== Data supplied

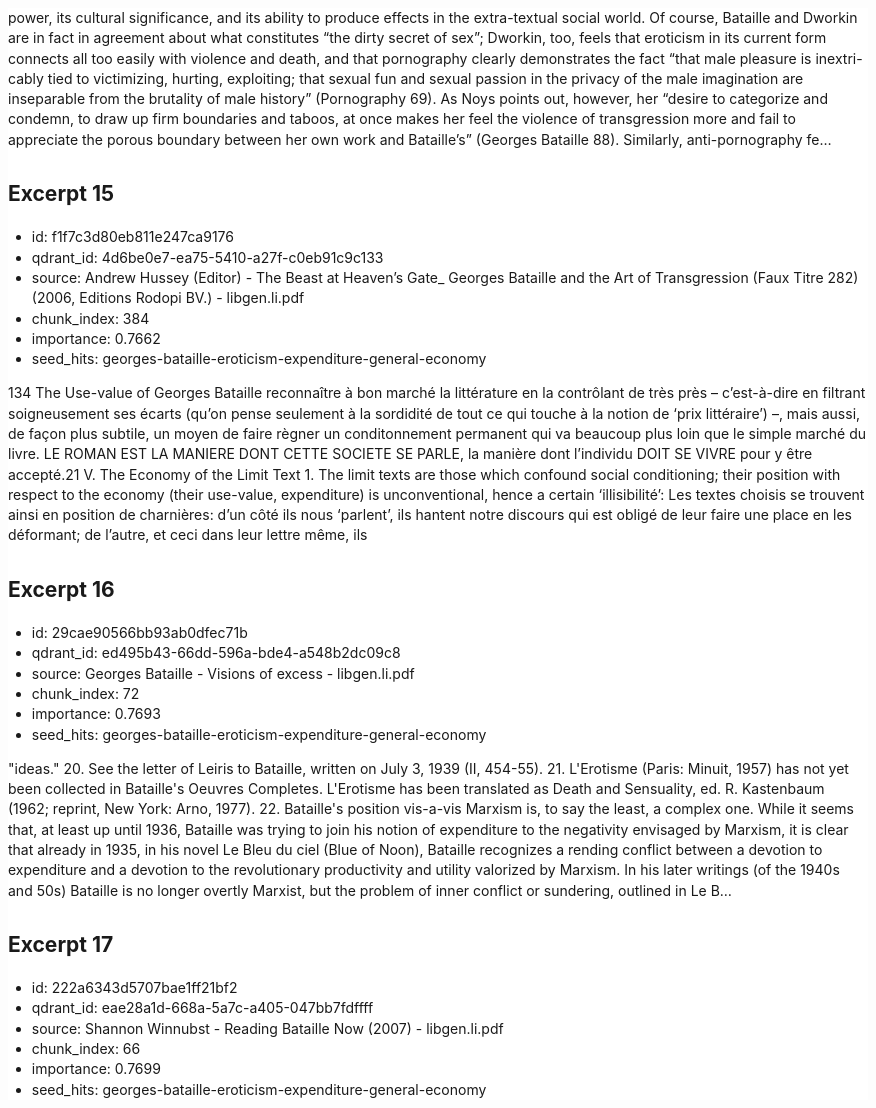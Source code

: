 power, its cultural significance, and its ability to produce effects in the extra-textual social world. Of course, Bataille and Dworkin are in fact in agreement about what constitutes “the dirty secret of sex”; Dworkin, too, feels that eroticism in its current form connects all too easily with violence and death, and that pornography clearly demonstrates the fact “that male pleasure is inextri- cably tied to victimizing, hurting, exploiting; that sexual fun and sexual passion in the privacy of the male imagination are inseparable from the brutality of male history” (Pornography 69). As Noys points out, however, her “desire to categorize and condemn, to draw up firm boundaries and taboos, at once makes her feel the violence of transgression more and fail to appreciate the porous boundary between her own work and Bataille’s” (Georges Bataille 88). Similarly, anti-pornography fe…

## Excerpt 15
- id: f1f7c3d80eb811e247ca9176
- qdrant_id: 4d6be0e7-ea75-5410-a27f-c0eb91c9c133
- source: Andrew Hussey (Editor) - The Beast at Heaven’s Gate_ Georges Bataille and the Art of Transgression (Faux Titre 282) (2006, Editions Rodopi BV.) - libgen.li.pdf
- chunk_index: 384
- importance: 0.7662
- seed_hits: georges-bataille-eroticism-expenditure-general-economy

134 The Use-value of Georges Bataille reconnaître à bon marché la littérature en la contrôlant de très près – c’est-à-dire en filtrant soigneusement ses écarts (qu’on pense seulement à la sordidité de tout ce qui touche à la notion de ‘prix littéraire’) –, mais aussi, de façon plus subtile, un moyen de faire règner un conditonnement permanent qui va beaucoup plus loin que le simple marché du livre. LE ROMAN EST LA MANIERE DONT CETTE SOCIETE SE PARLE, la manière dont l’individu DOIT SE VIVRE pour y être accepté.21 V. The Economy of the Limit Text 1. The limit texts are those which confound social conditioning; their position with respect to the economy (their use-value, expenditure) is unconventional, hence a certain ‘illisibilité’: Les textes choisis se trouvent ainsi en position de charnières: d’un côté ils nous ‘parlent’, ils hantent notre discours qui est obligé de leur faire une place en les déformant; de l’autre, et ceci dans leur lettre même, ils

## Excerpt 16
- id: 29cae90566bb93ab0dfec71b
- qdrant_id: ed495b43-66dd-596a-bde4-a548b2dc09c8
- source: Georges Bataille - Visions of excess - libgen.li.pdf
- chunk_index: 72
- importance: 0.7693
- seed_hits: georges-bataille-eroticism-expenditure-general-economy

"ideas." 20. See the letter of Leiris to Bataille, written on July 3, 1939 (II, 454-55). 21. L'Erotisme (Paris: Minuit, 1957) has not yet been collected in Bataille's Oeuvres Completes. L'Erotisme has been translated as Death and Sensuality, ed. R. Kastenbaum (1962; reprint, New York: Arno, 1977). 22. Bataille's position vis-a-vis Marxism is, to say the least, a complex one. While it seems that, at least up until 1936, Bataille was trying to join his notion of expenditure to the negativity envisaged by Marxism, it is clear that already in 1935, in his novel Le Bleu du ciel (Blue of Noon), Bataille recognizes a rending conflict between a devotion to expenditure and a devotion to the revolutionary productivity and utility valorized by Marxism. In his later writings (of the 1940s and 50s) Bataille is no longer overtly Marxist, but the problem of inner conflict or sundering, outlined in Le B…

## Excerpt 17
- id: 222a6343d5707bae1ff21bf2
- qdrant_id: eae28a1d-668a-5a7c-a405-047bb7fdffff
- source: Shannon Winnubst - Reading Bataille Now (2007) - libgen.li.pdf
- chunk_index: 66
- importance: 0.7699
- seed_hits: georges-bataille-eroticism-expenditure-general-economy
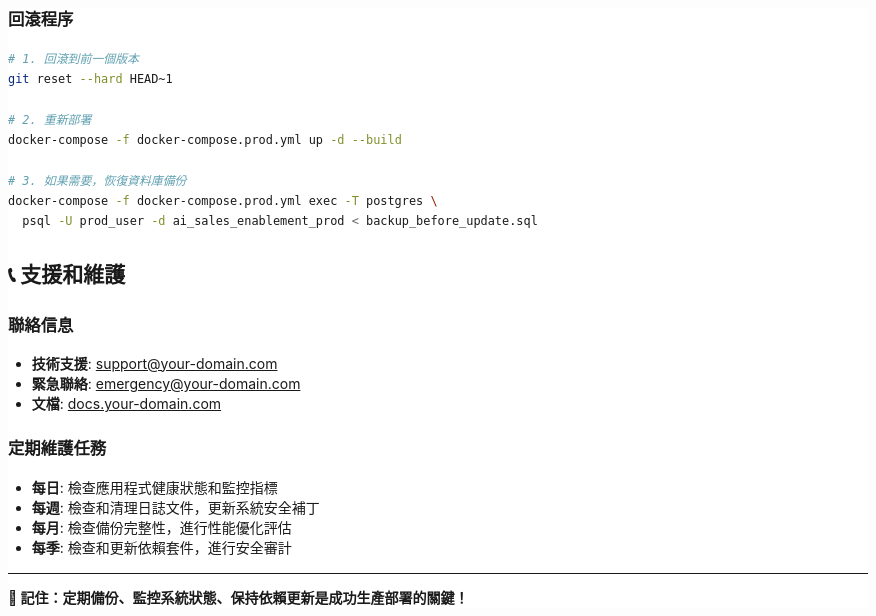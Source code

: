 ### 回滾程序

```bash
# 1. 回滾到前一個版本
git reset --hard HEAD~1

# 2. 重新部署
docker-compose -f docker-compose.prod.yml up -d --build

# 3. 如果需要，恢復資料庫備份
docker-compose -f docker-compose.prod.yml exec -T postgres \
  psql -U prod_user -d ai_sales_enablement_prod < backup_before_update.sql
```

## 📞 支援和維護

### 聯絡信息

- **技術支援**: [support@your-domain.com](mailto:support@your-domain.com)
- **緊急聯絡**: [emergency@your-domain.com](mailto:emergency@your-domain.com)
- **文檔**: [docs.your-domain.com](https://docs.your-domain.com)

### 定期維護任務

- **每日**: 檢查應用程式健康狀態和監控指標
- **每週**: 檢查和清理日誌文件，更新系統安全補丁
- **每月**: 檢查備份完整性，進行性能優化評估
- **每季**: 檢查和更新依賴套件，進行安全審計

---

**🎯 記住：定期備份、監控系統狀態、保持依賴更新是成功生產部署的關鍵！**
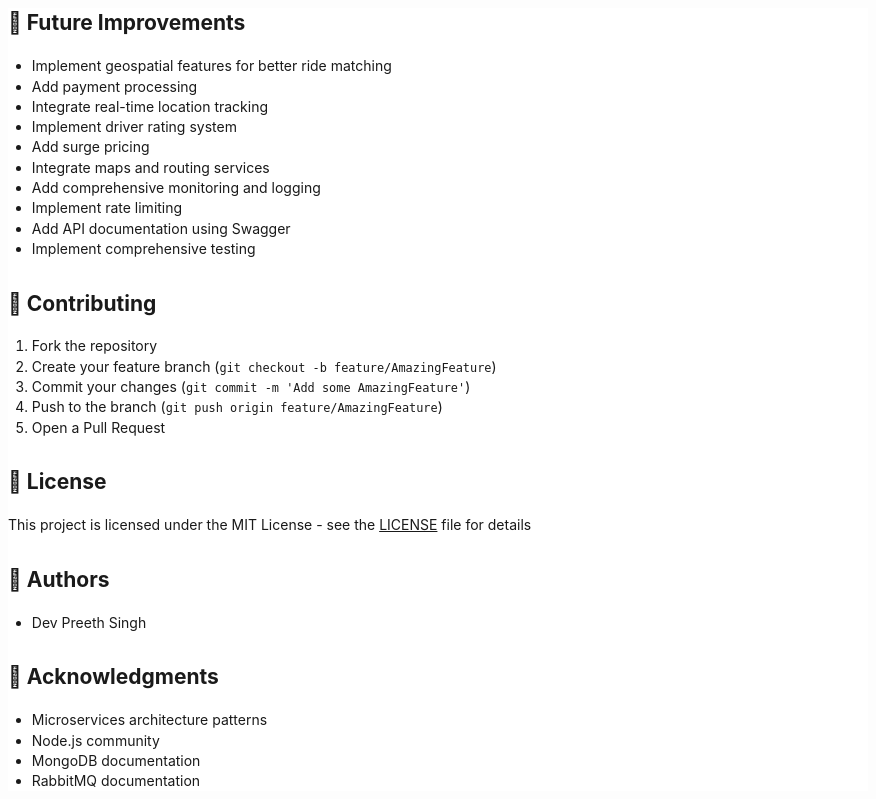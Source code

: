 
## 🎯 Future Improvements

- Implement geospatial features for better ride matching
- Add payment processing
- Integrate real-time location tracking
- Implement driver rating system
- Add surge pricing
- Integrate maps and routing services
- Add comprehensive monitoring and logging
- Implement rate limiting
- Add API documentation using Swagger
- Implement comprehensive testing

## 🤝 Contributing

1. Fork the repository
2. Create your feature branch (`git checkout -b feature/AmazingFeature`)
3. Commit your changes (`git commit -m 'Add some AmazingFeature'`)
4. Push to the branch (`git push origin feature/AmazingFeature`)
5. Open a Pull Request

## 📄 License

This project is licensed under the MIT License - see the [LICENSE](LICENSE) file for details

## 👥 Authors

- Dev Preeth Singh
  
## 🙏 Acknowledgments

- Microservices architecture patterns
- Node.js community
- MongoDB documentation
- RabbitMQ documentation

====

In the lines above, locate the string "compose". Copy every line where it occurs.

Answer area:
docker-compose -f docker-compose.prod.yml up -d --build
docker-compose -f docker-compose.prod.yml exec -T postgres \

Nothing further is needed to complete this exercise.